Set all the entries down again, unaltered.

---- ENTRIES SHOWN

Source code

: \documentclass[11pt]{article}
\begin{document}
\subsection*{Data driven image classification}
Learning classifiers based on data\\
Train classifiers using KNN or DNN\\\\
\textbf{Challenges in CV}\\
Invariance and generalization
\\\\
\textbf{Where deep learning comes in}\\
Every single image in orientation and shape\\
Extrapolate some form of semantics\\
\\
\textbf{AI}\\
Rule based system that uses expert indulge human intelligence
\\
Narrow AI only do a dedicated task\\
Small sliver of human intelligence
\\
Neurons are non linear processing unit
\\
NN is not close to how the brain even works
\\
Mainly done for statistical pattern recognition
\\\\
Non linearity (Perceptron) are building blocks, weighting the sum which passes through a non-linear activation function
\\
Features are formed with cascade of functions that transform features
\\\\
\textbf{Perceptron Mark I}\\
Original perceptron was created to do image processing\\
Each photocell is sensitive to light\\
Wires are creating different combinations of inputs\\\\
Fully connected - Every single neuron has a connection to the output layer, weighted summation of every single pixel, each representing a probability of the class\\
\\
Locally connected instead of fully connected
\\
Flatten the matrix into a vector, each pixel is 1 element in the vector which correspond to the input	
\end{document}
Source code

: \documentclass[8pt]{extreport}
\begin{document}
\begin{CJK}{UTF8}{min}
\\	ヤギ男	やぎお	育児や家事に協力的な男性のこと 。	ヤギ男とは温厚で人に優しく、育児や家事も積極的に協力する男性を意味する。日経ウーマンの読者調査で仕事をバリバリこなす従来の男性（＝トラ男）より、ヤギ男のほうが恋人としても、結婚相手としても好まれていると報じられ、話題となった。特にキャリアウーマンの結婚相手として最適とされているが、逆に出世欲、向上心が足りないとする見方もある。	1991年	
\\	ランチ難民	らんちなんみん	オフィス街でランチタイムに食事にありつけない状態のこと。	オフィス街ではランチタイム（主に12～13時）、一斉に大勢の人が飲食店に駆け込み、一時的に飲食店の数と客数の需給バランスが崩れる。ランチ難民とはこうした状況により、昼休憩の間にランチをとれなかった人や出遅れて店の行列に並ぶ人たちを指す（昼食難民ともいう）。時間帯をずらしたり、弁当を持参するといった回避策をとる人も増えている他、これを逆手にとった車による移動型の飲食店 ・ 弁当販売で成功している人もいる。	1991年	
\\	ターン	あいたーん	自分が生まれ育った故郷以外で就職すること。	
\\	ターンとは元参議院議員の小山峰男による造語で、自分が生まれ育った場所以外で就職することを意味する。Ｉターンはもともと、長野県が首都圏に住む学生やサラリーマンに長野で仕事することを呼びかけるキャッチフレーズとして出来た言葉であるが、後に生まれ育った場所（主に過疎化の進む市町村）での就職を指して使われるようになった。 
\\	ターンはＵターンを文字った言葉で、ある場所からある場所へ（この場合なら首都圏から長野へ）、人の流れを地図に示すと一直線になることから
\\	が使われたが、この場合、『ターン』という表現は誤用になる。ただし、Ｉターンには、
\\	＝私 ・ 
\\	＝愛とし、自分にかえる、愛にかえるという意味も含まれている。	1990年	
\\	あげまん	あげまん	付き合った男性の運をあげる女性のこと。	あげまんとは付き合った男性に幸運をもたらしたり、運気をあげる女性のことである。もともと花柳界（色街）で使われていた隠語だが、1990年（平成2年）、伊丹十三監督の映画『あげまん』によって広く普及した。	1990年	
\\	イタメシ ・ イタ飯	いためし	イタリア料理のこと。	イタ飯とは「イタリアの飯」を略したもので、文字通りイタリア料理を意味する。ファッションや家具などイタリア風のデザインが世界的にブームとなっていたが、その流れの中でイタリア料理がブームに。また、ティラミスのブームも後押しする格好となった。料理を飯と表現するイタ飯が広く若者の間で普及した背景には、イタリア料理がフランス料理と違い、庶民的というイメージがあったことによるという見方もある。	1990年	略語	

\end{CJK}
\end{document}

--------

• WRITTEN SOLUTION
Source code

: \documentclass[11pt]{article}
\begin{document}
\subsection*{Data driven image classification}
Learning classifiers based on data\\
Train classifiers using KNN or DNN\\\\
\textbf{Challenges in CV}\\
Invariance and generalization
\\\\
\textbf{Where deep learning comes in}\\
Every single image in orientation and shape\\
Extrapolate some form of semantics\\
\\
\textbf{AI}\\
Rule based system that uses expert indulge human intelligence
\\
Narrow AI only do a dedicated task\\
Small sliver of human intelligence
\\
Neurons are non linear processing unit
\\
NN is not close to how the brain even works
\\
Mainly done for statistical pattern recognition
\\\\
Non linearity (Perceptron) are building blocks, weighting the sum which passes through a non-linear activation function
\\
Features are formed with cascade of functions that transform features
\\\\
\textbf{Perceptron Mark I}\\
Original perceptron was created to do image processing\\
Each photocell is sensitive to light\\
Wires are creating different combinations of inputs\\\\
Fully connected - Every single neuron has a connection to the output layer, weighted summation of every single pixel, each representing a probability of the class\\
\\
Locally connected instead of fully connected
\\
Flatten the matrix into a vector, each pixel is 1 element in the vector which correspond to the input	
\end{document}
Source code

: \documentclass[8pt]{extreport}
\begin{document}
\begin{CJK}{UTF8}{min}
\\	ヤギ男	やぎお	育児や家事に協力的な男性のこと 。	ヤギ男とは温厚で人に優しく、育児や家事も積極的に協力する男性を意味する。日経ウーマンの読者調査で仕事をバリバリこなす従来の男性（＝トラ男）より、ヤギ男のほうが恋人としても、結婚相手としても好まれていると報じられ、話題となった。特にキャリアウーマンの結婚相手として最適とされているが、逆に出世欲、向上心が足りないとする見方もある。	1991年	
\\	ランチ難民	らんちなんみん	オフィス街でランチタイムに食事にありつけない状態のこと。	オフィス街ではランチタイム（主に12～13時）、一斉に大勢の人が飲食店に駆け込み、一時的に飲食店の数と客数の需給バランスが崩れる。ランチ難民とはこうした状況により、昼休憩の間にランチをとれなかった人や出遅れて店の行列に並ぶ人たちを指す（昼食難民ともいう）。時間帯をずらしたり、弁当を持参するといった回避策をとる人も増えている他、これを逆手にとった車による移動型の飲食店 ・ 弁当販売で成功している人もいる。	1991年	
\\	ターン	あいたーん	自分が生まれ育った故郷以外で就職すること。	
\\	ターンとは元参議院議員の小山峰男による造語で、自分が生まれ育った場所以外で就職することを意味する。Ｉターンはもともと、長野県が首都圏に住む学生やサラリーマンに長野で仕事することを呼びかけるキャッチフレーズとして出来た言葉であるが、後に生まれ育った場所（主に過疎化の進む市町村）での就職を指して使われるようになった。 
\\	ターンはＵターンを文字った言葉で、ある場所からある場所へ（この場合なら首都圏から長野へ）、人の流れを地図に示すと一直線になることから
\\	が使われたが、この場合、『ターン』という表現は誤用になる。ただし、Ｉターンには、
\\	＝私 ・ 
\\	＝愛とし、自分にかえる、愛にかえるという意味も含まれている。	1990年	
\\	あげまん	あげまん	付き合った男性の運をあげる女性のこと。	あげまんとは付き合った男性に幸運をもたらしたり、運気をあげる女性のことである。もともと花柳界（色街）で使われていた隠語だが、1990年（平成2年）、伊丹十三監督の映画『あげまん』によって広く普及した。	1990年	
\\	イタメシ ・ イタ飯	いためし	イタリア料理のこと。	イタ飯とは「イタリアの飯」を略したもので、文字通りイタリア料理を意味する。ファッションや家具などイタリア風のデザインが世界的にブームとなっていたが、その流れの中でイタリア料理がブームに。また、ティラミスのブームも後押しする格好となった。料理を飯と表現するイタ飯が広く若者の間で普及した背景には、イタリア料理がフランス料理と違い、庶民的というイメージがあったことによるという見方もある。	1990年	略語	

\end{CJK}
\end{document}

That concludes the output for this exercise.